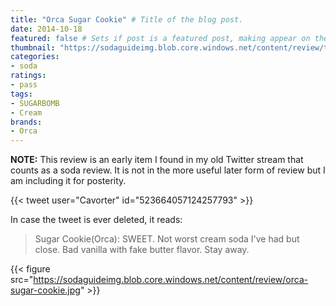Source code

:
 ```yaml
---
title: "Orca Sugar Cookie" # Title of the blog post.
date: 2014-10-18
featured: false # Sets if post is a featured post, making appear on the home page side bar.
thumbnail: "https://sodaguideimg.blob.core.windows.net/content/review/thumbs/orca-sugar-cookie.jpg" # Sets thumbnail image appearing inside card on homepage.
categories:
- soda
ratings:
- pass
tags:
- SUGARBOMB
- Cream
brands:
- Orca
---
```


**NOTE:** This review is an early item I found in my old Twitter stream that counts as a soda review. It is not in the more useful later form of review but I am including it for posterity.

{{< tweet user="Cavorter" id="523664057124257793" >}}

In case the tweet is ever deleted, it reads:
> Sugar Cookie(Orca): SWEET. Not worst cream soda I've had but close. Bad vanilla with fake butter flavor. Stay away.

{{< figure src="https://sodaguideimg.blob.core.windows.net/content/review/orca-sugar-cookie.jpg" >}}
*****
◆ **YOUR GOAL**
Across the entries above, find the lines with the string "content" and copy them.

◆ **SOLUTION BELOW**
thumbnail: "https://sodaguideimg.blob.core.windows.net/content/review/thumbs/orca-sugar-cookie.jpg" # Sets thumbnail image appearing inside card on homepage.
{{< figure src="https://sodaguideimg.blob.core.windows.net/content/review/orca-sugar-cookie.jpg" >}}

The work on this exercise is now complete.